Start of Recorded data

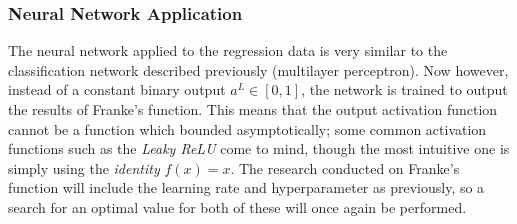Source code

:         \subsubsection{Neural Network Application}
            The neural network applied to the regression data is very similar to the classification network described previously (multilayer perceptron). Now however, instead of a constant binary output $a^L\in[0,1]$, the network is trained to output the results of Franke's function. This means that the output activation function cannot be a function which bounded asymptotically; some common activation functions such as the \textit{Leaky ReLU} come to mind, though the most intuitive one is simply using the \textit{identity} $f(x)=x$. The research conducted on Franke's function will include the learning rate and hyperparameter as previously, so a search for an optimal value for both of these will once again be performed.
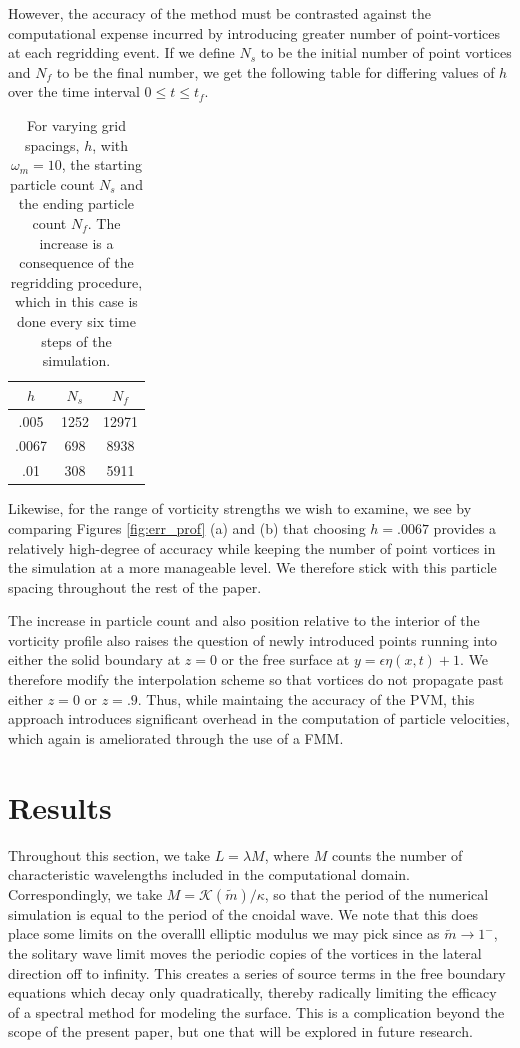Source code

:\documentclass[a4paper,11pt]{article}
\begin{document}
However, the accuracy of the method must be contrasted against the computational expense incurred by introducing greater number of point-vortices at each regridding event.  If we define $N_{s}$ to be the initial number of point vortices and $N_{f}$ to be the final number, we get the following table for differing values of $h$ over the time interval $0\leq t \leq t_{f}$.
\begin{table}
\centering
\begin{tabular}{c|cc}
$h$ & $N_{s}$ & $N_{f}$\\
\hline
.005 & 1252 & 12971\\
.0067 & 698 & 8938\\
.01 & 308 & 5911
\end{tabular}
\caption{For varying grid spacings, $h$, with $\omega_{m}=10$, the starting particle count $N_{s}$ and the ending particle count $N_{f}$.  The increase is a consequence of the regridding procedure, which in this case is done every six time steps of the simulation.  }
\end{table}
Likewise, for the range of vorticity strengths we wish to examine, we see by comparing Figures \ref{fig:err_prof} (a) and (b) that choosing $h=.0067$  provides a relatively high-degree of accuracy while keeping the number of point vortices in the simulation at a more manageable level.  We therefore stick with this particle spacing throughout the rest of the paper.  

The increase in particle count and also position relative to the interior of the vorticity profile also raises the question of newly introduced points running into either the solid boundary at $z=0$ or the free surface at $y=\epsilon\eta(x,t)+1$.  We therefore modify the interpolation scheme so that vortices do not propagate past either $z=0$ or $z=.9$.    Thus, while maintaing the accuracy of the PVM, this approach introduces significant overhead in the computation of particle velocities, which again is ameliorated through the use of a FMM.  

\section{Results}
Throughout this section, we take $L = \lambda M$, where $M$ counts the number of characteristic wavelengths included in the computational domain.   Correspondingly, we take $M=\mathcal{K}(\tilde{m})/\kappa$, so that the period of the numerical simulation is equal to the period of the cnoidal wave.   We note that this does place some limits on the overalll elliptic modulus we may pick since as $\tilde{m}\rightarrow 1^{-}$, the solitary wave limit moves the periodic copies of the vortices in the lateral direction off to infinity.  This creates a series of source terms in the free boundary equations which decay only quadratically, thereby radically limiting the efficacy of a spectral method for modeling the surface.  This is a complication beyond the scope of the present paper, but one that will be explored in future research.  
\end{document}
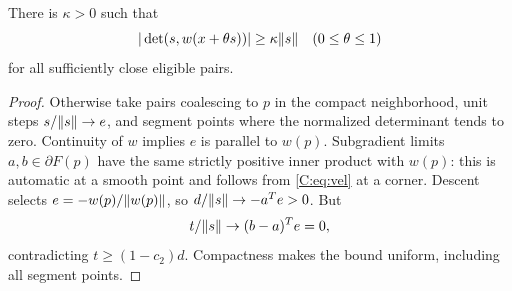 \begin{lemma}\label{C:lem:trans}
There is $\kappa>0$ such that
\[
 |\det(s,w(x+\theta s))|\ge\kappa\norm{s}
 \quad(0\le\theta\le1)
\]
for all sufficiently close eligible pairs.
\end{lemma}
\begin{proof}
Otherwise take pairs coalescing to $p$ in the compact neighborhood, unit steps $s/\norm{s}\to e$, and segment points where the normalized determinant tends to zero. Continuity of $w$ implies $e$ is parallel to $w(p)$. Subgradient limits $a,b\in\partial F(p)$ have the same strictly positive inner product with $w(p)$: this is automatic at a smooth point and follows from \eqref{C:eq:vel} at a corner. Descent selects $e=-w(p)/\norm{w(p)}$, so $d/\norm{s}\to-a^Te>0$. But
\[
 t/\norm{s}\to(b-a)^Te=0,
\]
contradicting $t\ge(1-c_2)d$. Compactness makes the bound uniform, including all segment points.
\end{proof}

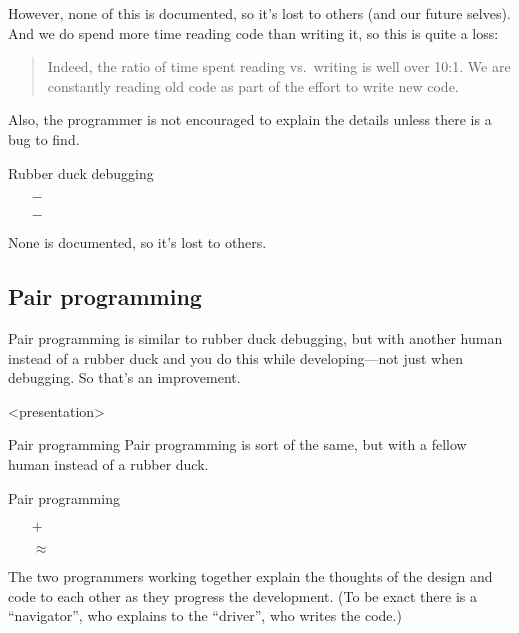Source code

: However, none of this is documented, so it's lost to others (and our future 
selves).
And we do spend more time reading code than writing it, so this is quite a 
loss: \blockcquote[p.~14]{CleanCode}{%
  Indeed, the ratio of time spent reading vs.~writing is well over 10:1.
  We are constantly reading old code as part of the effort to write new code.%
}
Also, the programmer is not encouraged to explain the details unless there is a 
bug to find.

\begin{frame}
\begin{block}{Rubber duck debugging}
  \begin{itemize}
    \item[\(-\)] {\color{red}\LPexplain}
    \item[\(-\)] {\color{red}\LPorder}
  \end{itemize}
\end{block}
\begin{remark}
  None is documented, so it's lost to others.
\end{remark}
\end{frame}

\subsection{Pair programming}

Pair programming is similar to rubber duck debugging, but with another human 
instead of a rubber duck and you do this while developing---not just when 
debugging.
So that's an improvement.

\begin{frame}<presentation>
\begin{block}{Pair programming}
  Pair programming is sort of the same, but with a fellow human instead of a 
  rubber duck.
\end{block}

\begin{block}{Pair programming}
  \begin{itemize}
    \item[\(+\)] {\color{green!75!black}\LPexplain}
    \item[\(\approx\)] {\color{orange}\LPorder}
  \end{itemize}
\end{block}
\end{frame}

The two programmers working together explain the thoughts of the design and 
code to each other as they progress the development.
(To be exact there is a \enquote{navigator}, who explains to the 
\enquote{driver}, who writes the code.)

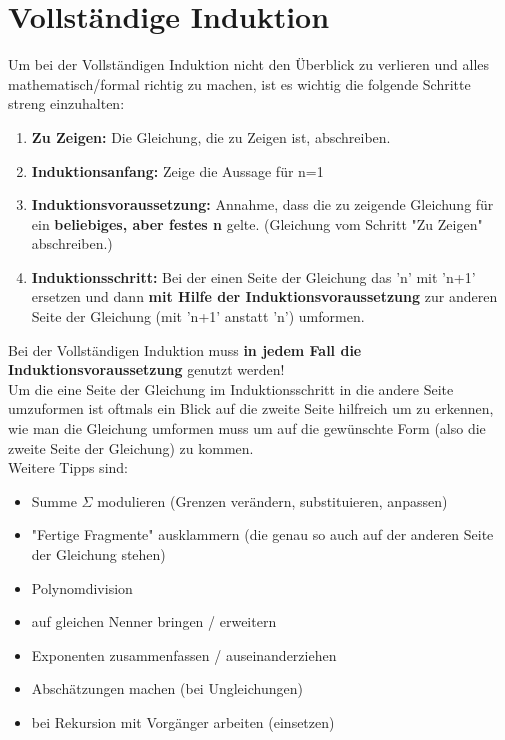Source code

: \documentclass[a4paper,12pt]{article} %
\begin{document}
\section{Vollständige Induktion}
Um bei der Vollständigen Induktion nicht den Überblick zu verlieren und alles mathematisch/formal richtig zu machen, ist es wichtig die folgende Schritte streng einzuhalten:

\begin{enumerate}
\item \textbf{Zu Zeigen:} Die Gleichung, die zu Zeigen ist, abschreiben.
\item \textbf{Induktionsanfang:} Zeige die Aussage für n=1
\item \textbf{Induktionsvoraussetzung:} Annahme, dass die zu zeigende Gleichung für ein \textbf{beliebiges, aber festes n} gelte. (Gleichung vom Schritt "Zu Zeigen" abschreiben.)
\item \textbf{Induktionsschritt:} Bei der einen Seite der Gleichung das 'n' mit 'n+1' ersetzen und dann \textbf{mit Hilfe der Induktionsvoraussetzung} zur anderen Seite der Gleichung (mit 'n+1' anstatt 'n') umformen.
\end{enumerate}
Bei der Vollständigen Induktion muss \textbf{in jedem Fall die Induktionsvoraussetzung} genutzt werden!\\
Um die eine Seite der Gleichung im Induktionsschritt in die andere Seite umzuformen ist oftmals ein Blick auf die zweite Seite hilfreich um zu erkennen, wie man die Gleichung umformen muss um auf die gewünschte Form (also die zweite Seite der Gleichung) zu kommen.\\ 
Weitere Tipps sind:
\begin{itemize}
\item Summe $\Sigma$ modulieren (Grenzen verändern, substituieren, anpassen)
\item "Fertige Fragmente" ausklammern (die genau so auch auf der anderen Seite der Gleichung stehen)
\item Polynomdivision
\item auf gleichen Nenner bringen / erweitern
\item Exponenten zusammenfassen / auseinanderziehen
\item Abschätzungen machen (bei Ungleichungen)
\item bei Rekursion mit Vorgänger arbeiten (einsetzen)
\end{itemize}
\end{document}
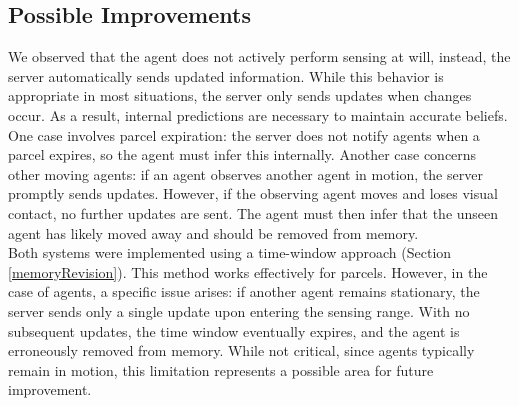     \subsection{Possible Improvements}
        We observed that the agent does not actively perform sensing at will, instead, the server automatically sends updated information. While this behavior is appropriate in most situations, the server only sends updates when changes occur. As a result, internal predictions are necessary to maintain accurate beliefs. One case involves parcel expiration: the server does not notify agents when a parcel expires, so the agent must infer this internally. Another case concerns other moving agents: if an agent observes another agent in motion, the server promptly sends updates. However, if the observing agent moves and loses visual contact, no further updates are sent. The agent must then infer that the unseen agent has likely moved away and should be removed from memory.
        \medskip\\
        Both systems were implemented using a time-window approach (Section \ref{memoryRevision}). This method works effectively for parcels. However, in the case of agents, a specific issue arises: if another agent remains stationary, the server sends only a single update upon entering the sensing range. With no subsequent updates, the time window eventually expires, and the agent is erroneously removed from memory. While not critical, since agents typically remain in motion, this limitation represents a possible area for future improvement.

\newpage

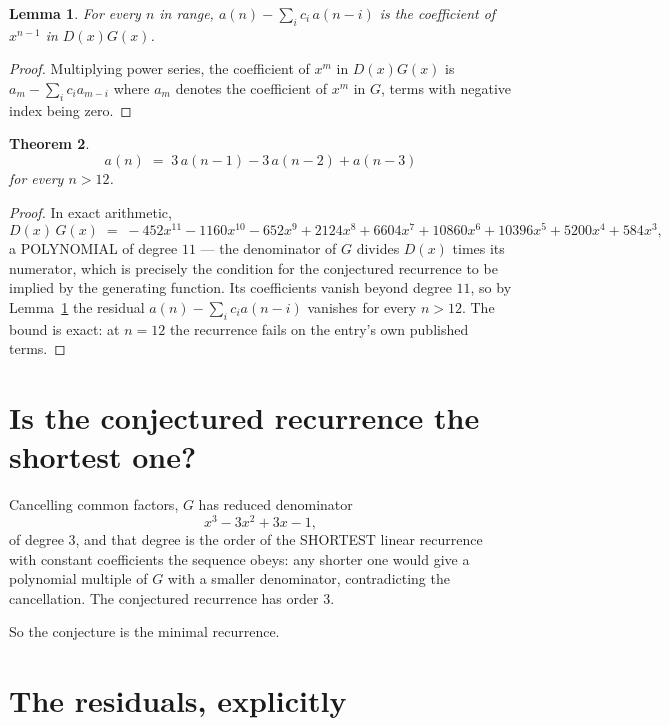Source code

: \documentclass[11pt,a4paper]{article}
\theoremstyle{plain}
\newtheorem{theorem}{Theorem}
\newtheorem{lemma}[theorem]{Lemma}
\theoremstyle{definition}
\begin{document}
\begin{lemma}\label{lem:key}
For every $n$ in range, $a(n)-\sum_i c_i\,a(n-i)$ is the coefficient of $x^{n-1}$ in
$D(x)G(x)$.
\end{lemma}

\begin{proof}
Multiplying power series, the coefficient of $x^{m}$ in $D(x)G(x)$ is
$a_m-\sum_i c_i a_{m-i}$ where $a_m$ denotes the coefficient of $x^{m}$ in $G$, terms with
negative index being zero.
\end{proof}

\begin{theorem}
\[
a(n)\;=\;3\,a(n-1) - 3\,a(n-2) + a(n-3)
\]
for every $n>12$.
\end{theorem}

\begin{proof}
In exact arithmetic,
\[
D(x)\,G(x)\;=\;- 452 x^{11} - 1160 x^{10} - 652 x^{9} + 2124 x^{8} + 6604 x^{7} + 10860 x^{6} + 10396 x^{5} + 5200 x^{4} + 584 x^{3},
\]
a POLYNOMIAL of degree $11$ --- the denominator of $G$ divides $D(x)$ times its numerator,
which is precisely the condition for the conjectured recurrence to be implied by the
generating function. Its coefficients vanish beyond degree $11$, so by
Lemma~\ref{lem:key} the residual $a(n)-\sum_ic_ia(n-i)$ vanishes for every
$n>12$. The bound is exact: at $n=12$ the recurrence fails on the entry's own published terms.
\end{proof}

\section{Is the conjectured recurrence the shortest one?}

Cancelling common factors, $G$ has reduced denominator
\[
x^{3} - 3 x^{2} + 3 x - 1,
\]
of degree $3$, and that degree is the order of the SHORTEST linear recurrence with
constant coefficients the sequence obeys: any shorter one would give a polynomial multiple of
$G$ with a smaller denominator, contradicting the cancellation. The conjectured recurrence has
order $3$.

So the conjecture is the minimal recurrence.

\section{The residuals, explicitly}
\end{document}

End of Recorded data

▸ **Task instructions**
Count every line above that holds the string "Zeigen" and give the total, nothing more.

▸ **Solution for this problem**
2